## EXERCISE AIM
Look through the entries below and say how many lines contain the string "entered". Give the number only.

◇ ◇ ◇ ◇ ◇ ◇ ◇

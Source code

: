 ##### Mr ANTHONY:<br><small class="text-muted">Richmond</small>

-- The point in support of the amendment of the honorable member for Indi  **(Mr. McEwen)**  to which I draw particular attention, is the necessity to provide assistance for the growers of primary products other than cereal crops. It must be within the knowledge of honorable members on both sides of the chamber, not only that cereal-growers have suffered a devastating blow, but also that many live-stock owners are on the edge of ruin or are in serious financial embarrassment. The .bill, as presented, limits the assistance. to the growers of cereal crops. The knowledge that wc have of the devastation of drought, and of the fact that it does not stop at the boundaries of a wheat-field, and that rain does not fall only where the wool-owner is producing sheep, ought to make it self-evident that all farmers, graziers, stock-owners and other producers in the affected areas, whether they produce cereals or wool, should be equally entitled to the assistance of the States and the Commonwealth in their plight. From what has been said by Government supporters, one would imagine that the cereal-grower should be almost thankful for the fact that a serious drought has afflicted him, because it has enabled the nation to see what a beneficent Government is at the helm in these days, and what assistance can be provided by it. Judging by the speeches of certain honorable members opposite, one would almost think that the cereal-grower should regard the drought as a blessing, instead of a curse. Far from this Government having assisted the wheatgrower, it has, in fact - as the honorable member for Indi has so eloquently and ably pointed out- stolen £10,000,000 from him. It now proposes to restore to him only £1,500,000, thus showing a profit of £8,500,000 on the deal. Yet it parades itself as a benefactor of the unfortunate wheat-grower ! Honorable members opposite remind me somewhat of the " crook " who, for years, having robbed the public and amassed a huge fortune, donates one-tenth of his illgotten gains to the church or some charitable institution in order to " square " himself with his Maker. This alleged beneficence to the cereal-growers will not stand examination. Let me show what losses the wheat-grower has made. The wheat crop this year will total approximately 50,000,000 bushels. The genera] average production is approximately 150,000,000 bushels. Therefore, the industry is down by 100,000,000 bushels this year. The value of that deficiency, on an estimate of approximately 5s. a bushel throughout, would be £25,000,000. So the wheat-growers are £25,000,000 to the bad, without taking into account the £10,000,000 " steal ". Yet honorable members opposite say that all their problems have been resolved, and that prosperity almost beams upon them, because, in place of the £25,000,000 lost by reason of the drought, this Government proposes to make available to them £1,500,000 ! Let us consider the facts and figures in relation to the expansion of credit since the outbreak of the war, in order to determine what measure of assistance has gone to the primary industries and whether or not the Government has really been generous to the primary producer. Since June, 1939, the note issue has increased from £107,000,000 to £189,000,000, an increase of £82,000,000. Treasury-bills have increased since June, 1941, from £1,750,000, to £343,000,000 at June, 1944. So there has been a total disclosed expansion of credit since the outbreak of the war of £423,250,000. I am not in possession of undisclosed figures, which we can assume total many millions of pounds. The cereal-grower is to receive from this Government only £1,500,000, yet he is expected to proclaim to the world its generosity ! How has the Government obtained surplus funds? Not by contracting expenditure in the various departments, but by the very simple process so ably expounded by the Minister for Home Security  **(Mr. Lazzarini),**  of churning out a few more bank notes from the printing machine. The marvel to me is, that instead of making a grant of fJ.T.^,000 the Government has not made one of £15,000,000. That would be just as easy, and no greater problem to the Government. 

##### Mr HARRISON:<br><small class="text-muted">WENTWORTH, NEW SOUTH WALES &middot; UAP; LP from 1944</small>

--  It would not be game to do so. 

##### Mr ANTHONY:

◇ ◇ ◇ ◇ ◇ ◇ ◇

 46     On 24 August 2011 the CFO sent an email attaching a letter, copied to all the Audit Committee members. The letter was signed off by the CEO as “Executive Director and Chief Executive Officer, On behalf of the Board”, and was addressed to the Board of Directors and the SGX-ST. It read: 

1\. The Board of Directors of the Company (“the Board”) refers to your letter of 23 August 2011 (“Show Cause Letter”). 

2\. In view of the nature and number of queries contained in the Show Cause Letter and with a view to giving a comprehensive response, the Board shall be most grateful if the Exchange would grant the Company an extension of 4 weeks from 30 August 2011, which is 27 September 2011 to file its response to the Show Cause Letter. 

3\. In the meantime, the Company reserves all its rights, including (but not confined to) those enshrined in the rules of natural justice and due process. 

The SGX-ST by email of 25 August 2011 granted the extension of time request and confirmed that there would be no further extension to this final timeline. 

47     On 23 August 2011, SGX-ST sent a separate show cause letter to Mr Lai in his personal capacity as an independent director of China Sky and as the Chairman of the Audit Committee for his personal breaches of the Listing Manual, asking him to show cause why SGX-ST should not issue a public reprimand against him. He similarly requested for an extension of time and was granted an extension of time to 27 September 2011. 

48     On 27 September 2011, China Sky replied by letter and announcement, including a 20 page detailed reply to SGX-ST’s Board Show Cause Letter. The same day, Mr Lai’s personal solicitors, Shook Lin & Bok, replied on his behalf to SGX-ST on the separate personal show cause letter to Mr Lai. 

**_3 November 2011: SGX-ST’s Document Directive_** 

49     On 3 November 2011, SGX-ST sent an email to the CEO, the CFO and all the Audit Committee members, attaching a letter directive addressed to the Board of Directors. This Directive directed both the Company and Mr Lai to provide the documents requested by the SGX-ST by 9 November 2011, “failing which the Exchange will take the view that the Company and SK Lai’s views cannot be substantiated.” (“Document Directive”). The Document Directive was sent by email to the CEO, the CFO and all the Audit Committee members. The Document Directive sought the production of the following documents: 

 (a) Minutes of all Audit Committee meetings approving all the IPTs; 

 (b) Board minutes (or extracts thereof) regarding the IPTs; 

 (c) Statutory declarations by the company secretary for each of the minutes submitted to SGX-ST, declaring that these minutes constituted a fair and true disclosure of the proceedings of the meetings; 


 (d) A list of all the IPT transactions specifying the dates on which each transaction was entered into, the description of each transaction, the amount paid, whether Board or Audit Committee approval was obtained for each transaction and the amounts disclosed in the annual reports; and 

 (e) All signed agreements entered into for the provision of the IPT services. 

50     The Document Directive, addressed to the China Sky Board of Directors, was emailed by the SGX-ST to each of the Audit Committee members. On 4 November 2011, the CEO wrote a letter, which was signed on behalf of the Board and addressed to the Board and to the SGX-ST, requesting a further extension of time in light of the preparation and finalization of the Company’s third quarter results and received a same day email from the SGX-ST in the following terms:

◇ ◇ ◇ ◇ ◇ ◇ ◇

## RESPONSE BOX
2